(Work required): Only one stretch of the data below is wanted: the lines from the one with "- NOT IMPLEMENTED" through the one with "- **Completeness:** Unknown (not", repeated exactly.

++++++++

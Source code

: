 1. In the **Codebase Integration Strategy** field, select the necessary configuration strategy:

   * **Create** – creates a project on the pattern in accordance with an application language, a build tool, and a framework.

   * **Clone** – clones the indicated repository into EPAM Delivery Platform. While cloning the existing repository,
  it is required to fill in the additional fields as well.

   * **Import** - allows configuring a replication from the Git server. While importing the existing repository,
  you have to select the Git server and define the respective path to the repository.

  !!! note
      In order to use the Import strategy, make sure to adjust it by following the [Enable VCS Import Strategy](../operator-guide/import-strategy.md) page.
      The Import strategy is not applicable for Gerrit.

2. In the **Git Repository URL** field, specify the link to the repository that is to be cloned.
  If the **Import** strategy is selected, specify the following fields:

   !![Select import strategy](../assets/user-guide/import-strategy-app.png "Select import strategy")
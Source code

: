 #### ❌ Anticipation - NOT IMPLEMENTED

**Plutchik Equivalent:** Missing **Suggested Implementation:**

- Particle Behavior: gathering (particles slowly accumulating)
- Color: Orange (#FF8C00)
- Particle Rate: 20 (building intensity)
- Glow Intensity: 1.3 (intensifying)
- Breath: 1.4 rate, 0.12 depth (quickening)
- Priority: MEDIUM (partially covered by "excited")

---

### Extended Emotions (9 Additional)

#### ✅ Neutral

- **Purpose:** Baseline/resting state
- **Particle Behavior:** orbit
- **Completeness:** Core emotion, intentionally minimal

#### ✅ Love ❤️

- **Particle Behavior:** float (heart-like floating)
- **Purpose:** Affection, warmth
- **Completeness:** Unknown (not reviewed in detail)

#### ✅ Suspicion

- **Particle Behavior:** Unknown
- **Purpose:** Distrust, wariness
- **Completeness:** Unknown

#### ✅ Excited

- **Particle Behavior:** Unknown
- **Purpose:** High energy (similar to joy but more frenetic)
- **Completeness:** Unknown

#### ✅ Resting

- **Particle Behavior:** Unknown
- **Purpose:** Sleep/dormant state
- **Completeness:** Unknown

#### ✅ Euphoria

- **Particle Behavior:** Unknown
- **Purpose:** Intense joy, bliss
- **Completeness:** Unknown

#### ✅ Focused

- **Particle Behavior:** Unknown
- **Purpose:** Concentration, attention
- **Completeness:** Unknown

++++++++

(Exercise response):
: #### ❌ Anticipation - NOT IMPLEMENTED

**Plutchik Equivalent:** Missing **Suggested Implementation:**

- Particle Behavior: gathering (particles slowly accumulating)
- Color: Orange (#FF8C00)
- Particle Rate: 20 (building intensity)
- Glow Intensity: 1.3 (intensifying)
- Breath: 1.4 rate, 0.12 depth (quickening)
- Priority: MEDIUM (partially covered by "excited")

---

### Extended Emotions (9 Additional)

#### ✅ Neutral

- **Purpose:** Baseline/resting state
- **Particle Behavior:** orbit
- **Completeness:** Core emotion, intentionally minimal

#### ✅ Love ❤️

- **Particle Behavior:** float (heart-like floating)
- **Purpose:** Affection, warmth
- **Completeness:** Unknown (not reviewed in detail)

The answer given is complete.